From the corner, someone barked a single-syllable reply, but she couldn’t hear it clearly. She quickly turned her head to glimpse the source and saw an elderly fellow with long white hair and a beard that came to a scraggly, pale point. A white film covered his eyes. Briar could see, even in the orange-and-black fever of the bellows room, that he was blind.
He raised a thin arm and pointed to a corridor between a furnace and a machine the size of a cart. She hadn’t seen it before. It was only a black sliver as wide as a drawer, and it seemed to be the only means of entry or exit.
“I’m sorry,” she said to him. “I’m sorry,” she said to the rest of them, but she didn’t lower the rifle. “I’m sorry,” she said again as she turned herself sideways and dashed for the hallway.
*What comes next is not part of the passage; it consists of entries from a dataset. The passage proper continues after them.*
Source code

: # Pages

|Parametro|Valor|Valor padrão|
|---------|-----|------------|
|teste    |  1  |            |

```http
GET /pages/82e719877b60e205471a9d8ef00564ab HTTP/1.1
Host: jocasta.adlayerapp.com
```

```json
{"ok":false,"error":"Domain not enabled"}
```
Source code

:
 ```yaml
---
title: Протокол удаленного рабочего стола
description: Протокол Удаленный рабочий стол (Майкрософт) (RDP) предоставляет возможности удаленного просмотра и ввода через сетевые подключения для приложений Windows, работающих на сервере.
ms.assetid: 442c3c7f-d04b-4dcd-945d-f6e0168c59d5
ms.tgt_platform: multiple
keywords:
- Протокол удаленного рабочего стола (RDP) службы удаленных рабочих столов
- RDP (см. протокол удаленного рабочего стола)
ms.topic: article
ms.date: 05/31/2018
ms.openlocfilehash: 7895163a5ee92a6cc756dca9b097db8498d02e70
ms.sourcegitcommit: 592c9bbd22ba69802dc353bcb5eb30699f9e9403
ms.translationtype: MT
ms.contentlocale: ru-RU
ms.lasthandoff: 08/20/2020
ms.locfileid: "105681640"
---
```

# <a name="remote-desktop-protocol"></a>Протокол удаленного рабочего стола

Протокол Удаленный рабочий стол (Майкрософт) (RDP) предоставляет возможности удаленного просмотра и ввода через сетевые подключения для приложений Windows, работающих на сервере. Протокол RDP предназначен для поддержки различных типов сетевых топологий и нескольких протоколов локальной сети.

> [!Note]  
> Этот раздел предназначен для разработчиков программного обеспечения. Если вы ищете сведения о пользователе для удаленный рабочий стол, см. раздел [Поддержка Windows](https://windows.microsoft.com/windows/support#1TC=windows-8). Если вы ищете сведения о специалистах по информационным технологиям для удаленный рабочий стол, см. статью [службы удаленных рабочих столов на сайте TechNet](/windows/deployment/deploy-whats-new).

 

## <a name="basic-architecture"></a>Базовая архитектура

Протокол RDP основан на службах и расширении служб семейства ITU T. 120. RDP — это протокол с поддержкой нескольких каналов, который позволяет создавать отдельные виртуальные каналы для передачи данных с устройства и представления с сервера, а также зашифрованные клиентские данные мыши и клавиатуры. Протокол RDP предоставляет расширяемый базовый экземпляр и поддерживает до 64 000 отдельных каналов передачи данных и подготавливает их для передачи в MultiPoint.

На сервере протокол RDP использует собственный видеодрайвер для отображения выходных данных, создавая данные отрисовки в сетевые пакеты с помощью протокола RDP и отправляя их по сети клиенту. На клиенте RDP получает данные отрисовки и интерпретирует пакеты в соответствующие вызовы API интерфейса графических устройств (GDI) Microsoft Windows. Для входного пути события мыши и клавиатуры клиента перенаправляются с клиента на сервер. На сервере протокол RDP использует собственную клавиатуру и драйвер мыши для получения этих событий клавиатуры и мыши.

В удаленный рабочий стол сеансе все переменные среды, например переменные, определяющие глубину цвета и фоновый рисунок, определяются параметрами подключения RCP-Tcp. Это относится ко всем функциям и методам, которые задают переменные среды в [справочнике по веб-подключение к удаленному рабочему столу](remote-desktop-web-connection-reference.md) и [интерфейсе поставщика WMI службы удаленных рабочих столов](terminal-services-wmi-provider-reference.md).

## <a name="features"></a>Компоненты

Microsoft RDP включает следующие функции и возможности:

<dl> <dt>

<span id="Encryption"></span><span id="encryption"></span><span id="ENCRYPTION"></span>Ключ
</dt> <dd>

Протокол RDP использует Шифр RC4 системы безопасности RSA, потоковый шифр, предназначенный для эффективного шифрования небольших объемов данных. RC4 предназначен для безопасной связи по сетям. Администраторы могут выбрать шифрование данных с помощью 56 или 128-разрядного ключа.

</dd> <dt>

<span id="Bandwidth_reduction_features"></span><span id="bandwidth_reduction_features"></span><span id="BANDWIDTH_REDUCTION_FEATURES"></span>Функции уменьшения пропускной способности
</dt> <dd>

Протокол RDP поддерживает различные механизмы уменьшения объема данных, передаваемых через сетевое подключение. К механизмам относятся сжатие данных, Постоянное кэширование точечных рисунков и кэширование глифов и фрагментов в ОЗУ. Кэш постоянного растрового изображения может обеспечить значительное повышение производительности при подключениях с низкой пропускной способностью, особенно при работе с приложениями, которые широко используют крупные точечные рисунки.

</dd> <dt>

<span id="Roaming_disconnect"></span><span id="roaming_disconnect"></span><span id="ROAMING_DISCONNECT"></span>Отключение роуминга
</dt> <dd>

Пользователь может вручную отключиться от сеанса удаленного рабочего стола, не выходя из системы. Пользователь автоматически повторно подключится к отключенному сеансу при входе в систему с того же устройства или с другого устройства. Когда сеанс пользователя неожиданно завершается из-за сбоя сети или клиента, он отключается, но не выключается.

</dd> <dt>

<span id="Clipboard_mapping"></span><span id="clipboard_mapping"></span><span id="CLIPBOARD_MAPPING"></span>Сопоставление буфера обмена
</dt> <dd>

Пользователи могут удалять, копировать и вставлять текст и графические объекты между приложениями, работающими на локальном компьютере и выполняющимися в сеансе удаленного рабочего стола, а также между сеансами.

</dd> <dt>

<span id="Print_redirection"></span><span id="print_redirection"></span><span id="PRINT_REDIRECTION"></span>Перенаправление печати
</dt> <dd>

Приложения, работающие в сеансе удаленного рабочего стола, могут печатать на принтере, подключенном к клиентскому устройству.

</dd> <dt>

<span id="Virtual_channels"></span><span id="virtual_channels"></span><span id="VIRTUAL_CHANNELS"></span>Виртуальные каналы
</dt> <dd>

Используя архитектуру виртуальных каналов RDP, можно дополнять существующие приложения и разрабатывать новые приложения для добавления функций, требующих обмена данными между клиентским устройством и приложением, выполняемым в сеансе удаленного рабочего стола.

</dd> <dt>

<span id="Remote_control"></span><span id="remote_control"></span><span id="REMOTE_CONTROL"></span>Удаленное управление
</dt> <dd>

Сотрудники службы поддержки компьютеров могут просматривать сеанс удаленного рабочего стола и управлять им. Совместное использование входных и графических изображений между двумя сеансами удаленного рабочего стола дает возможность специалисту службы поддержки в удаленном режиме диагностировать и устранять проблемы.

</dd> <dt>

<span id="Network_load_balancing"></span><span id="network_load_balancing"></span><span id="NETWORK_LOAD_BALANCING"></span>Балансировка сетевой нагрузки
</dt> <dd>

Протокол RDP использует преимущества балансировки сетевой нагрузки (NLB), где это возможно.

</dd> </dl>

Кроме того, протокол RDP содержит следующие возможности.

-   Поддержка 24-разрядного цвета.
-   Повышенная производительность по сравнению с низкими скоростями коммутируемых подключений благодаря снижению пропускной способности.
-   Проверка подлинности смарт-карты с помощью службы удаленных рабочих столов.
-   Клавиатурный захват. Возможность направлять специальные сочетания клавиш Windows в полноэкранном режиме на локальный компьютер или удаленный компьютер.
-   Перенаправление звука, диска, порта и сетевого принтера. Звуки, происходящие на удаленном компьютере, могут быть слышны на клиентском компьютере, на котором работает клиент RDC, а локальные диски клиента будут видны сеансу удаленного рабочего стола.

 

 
Into the narrow space she ran. After a few feet something slapped against her face, but she burst past it and kept jogging madly, into a better-lit walkway pocked with candles shoved into crannies. She glanced over her shoulder and saw long strips of rubber-treated cloth hanging down like curtains, keeping the worst of the smoke and sparks out of the brighter thoroughfare.
Here and there she saw slotted windows to her left, covered and stuffed with more treated cloth, papers, pitch, and anything else that might insulate and seal out the awful gas outside.
Briar was panting inside the mask, fighting for each lungful of air. But she couldn’t stop, not when there might be men chasing her, not while she didn’t know where she was.
It did look familiar, she thought. Not very familiar—not an oft-visited place, but a location she might’ve seen once or twice under better circumstances, and brighter skies. Her chest hurt, and her elbows ached a little from the bruising descent through the waving yellow tube.
All she could think was out: where the exit might be, where it might lead her, and what she might find there.
The hallway opened into a large room that was vacant except for barrels, crates, and shelves stocked with all manner of oddities. There were two lanterns, too, one at each end of a long wooden counter. She could see more clearly in there, except for the cutoff edges of her peripheral vision.
Listen as hard as she might, she couldn’t hear anyone following behind her; so she slowed down and tried to catch her breath while she glared from corner to corner at the boxes with their stenciled labels. It was hard, though, to gather her calm. She forced the air through the filters and dragged it through her mouth in a demanding, drawn-out gasp, but there wasn’t enough to satisfy, no matter how much she fought. And she didn’t dare remove the mask, not yet—not when her goal was to find her way out into the streets, into the thick of the gas. She read the labels on the boxes like the words were a mantra.
“Linen. Processed pitch. Eight-penny nails. Two-quart bottles, glass.”
Behind her there were voices now, maybe the same ones and maybe different ones.
A big wood door with glass cutout panels had been buttressed and sealed with thick black patches of pitch. Briar shoved her shoulder against it. It didn’t budge, not even to squeak or flex. To the door’s left, there was a window that had received similar treatment. It was covered with sheets of thin wood that had been thoroughly sealed around its edges and along its seams.
To the right of the door there was another counter. Behind it, there were stairs leading down into yet more darkness, with yet more candles glimmering above them.
Even around the ambient swish and press of the mask moving against her hair, Briar could hear footsteps. The voices were getting louder, but there was nowhere else to run or hide. She could go back into the corridor stuffed with onrushing Chinamen, or she could head down the stairs and take her chances with whatever may wait at the bottom.
“Down,” she said into the mask. “All right, down.” And she half stumbled, half skipped down the crooked, creaking stairwell.